I joined Facebook in August of 2008. For a while it was just this thing that I didn't understand, a place I existed in name only because I never signed into my account. Over time I started spending more time "there." It was fun. It was often informative and sometimes intellectually stimulating. I liked having a place other than my blog to share things, especially things that seemed unworthy of blog posts. I reconnected with some people that I had lost track of, including the maid of honor from my wedding.
But over the years Facebook has become too important to me. And in the last few years, especially, it has become an escape. When day-to-day life becomes a source of increasing pain and confusion, it is nice to have a place to run to, a place where affirmation comes easily and where you feel like you have a bunch more friends than you do in real life.
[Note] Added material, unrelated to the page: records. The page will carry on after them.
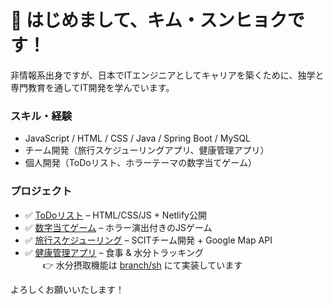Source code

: # 👋 はじめまして、キム・スンヒョクです！


非情報系出身ですが、日本でITエンジニアとしてキャリアを築くために、独学と専門教育を通してIT開発を学んでいます。

### スキル・経験
- JavaScript / HTML / CSS / Java / Spring Boot / MySQL
- チーム開発（旅行スケジューリングアプリ、健康管理アプリ）
- 個人開発（ToDoリスト、ホラーテーマの数字当てゲーム）


### プロジェクト

- ✅ [ToDoリスト](https://github.com/Seunghyeok8745/todo_list) – HTML/CSS/JS + Netlify公開
- ✅ [数字当てゲーム](https://github.com/Seunghyeok8745/number-guess-game) – ホラー演出付きのJSゲーム
- ✅ [旅行スケジューリング](https://github.com/SCIT-46-B-4/business-server) – SCITチーム開発 + Google Map API
- ✅ [健康管理アプリ](https://github.com/ken-do-it/javaScript_group_pro_14) – 食事 & 水分トラッキング  
　　👉 水分摂取機能は [branch/sh](https://github.com/ken-do-it/javaScript_group_pro_14/tree/branch_sh) にて実装しています


よろしくお願いいたします！
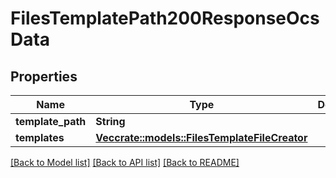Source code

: # FilesTemplatePath200ResponseOcsData

## Properties

Name | Type | Description | Notes
------------ | ------------- | ------------- | -------------
**template_path** | **String** |  | 
**templates** | [**Vec<crate::models::FilesTemplateFileCreator>**](FilesTemplateFileCreator.md) |  | 

[[Back to Model list]](../README.md#documentation-for-models) [[Back to API list]](../README.md#documentation-for-api-endpoints) [[Back to README]](../README.md)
It is nice to have something to do when you can't find the energy or motivation to dive into the day. "I only have 15 minutes until _______. That's not enough time to do anything meaningful. I think I'll check Facebook." Before you know it, you're checking Facebook twenty times a day. Imagine if all those little 15-minute blocks were invested in other pursuits.
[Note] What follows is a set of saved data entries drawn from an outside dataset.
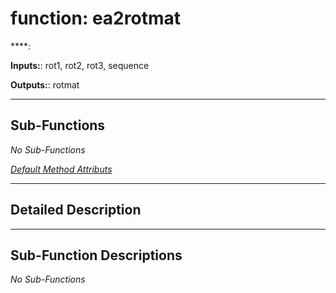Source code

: # function: ea2rotmat

****: 

**Inputs:**: rot1, rot2, rot3, sequence

**Outputs:**: rotmat

 ***

## Sub-Functions

*No Sub-Functions*

[*Default Method Attributs*](https://www.mathworks.com/help/matlab/matlab_oop/method-attributes.html)

 ***

## Detailed Description



 ***

## Sub-Function Descriptions

*No Sub-Functions*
So here's my plan. I am not going cold turkey. There are people I want to keep tabs on. But, with apologies to my 500+ Facebook friends, I don't need to keep tabs on everyone. If I miss something, I have a feeling I'll survive until such time as I really need to know what I missed. So I am going to whittle that list of 500 friends down to the small group I actually tend to interact with regularly and with whom I truly desire to keep in touch. I am not going to unfriend anyone but instead will go from reading my news feed to reading a custom group. Into that group will go family, local friends, long-distance friends who are dear to me, and a few Facebook friends with whom my relationship exists only online but whom I have typically found to be a positive influence on my day. It's looking like the number in the group might be around 200, although I would like it to be even lower. For Lent I will only be checking in on that group, plus a couple of other private groups to which I belong. I also plan to limit my own posting to sharing links to my blog or videos plus no more than one other "share" per day.
I know. It doesn't seem like I'm giving up all that much. Shows you how high my Facebook usage has been if this is what cutting back looks like!
As with the Anything But Politics Challenge, I will do some blogging about the things that I am doing instead of Facebook. I don't know if I will blog every day. I would like to but am not sure I can keep it up for forty days.
I'm hoping that in addition to making more room in my life for things that matter, this Facebook diet will benefit my reading life. I used to be an English major. I ate books for breakfast. But between parenting and aging and life, I have trouble reading in depth anymore. I think Facebook bears a large share of the blame. Facebook trains the eyes and brain to scan, not read. I have found myself reading longer texts as if they were Facebook. It is very difficult for me to read every word of a blog post or newspaper article, and I think it's because I am so used to scanning that it is hard slow down and digest every word. Not only my reading but my attention in general has been affected, as I find it hard to concentrate for long on anything.
If you would like to join me in the Anything But Facebook Challenge, comment here and write a similar post on your blog. We'll do it together and keep each other accountable. (I like that idea better than this one.)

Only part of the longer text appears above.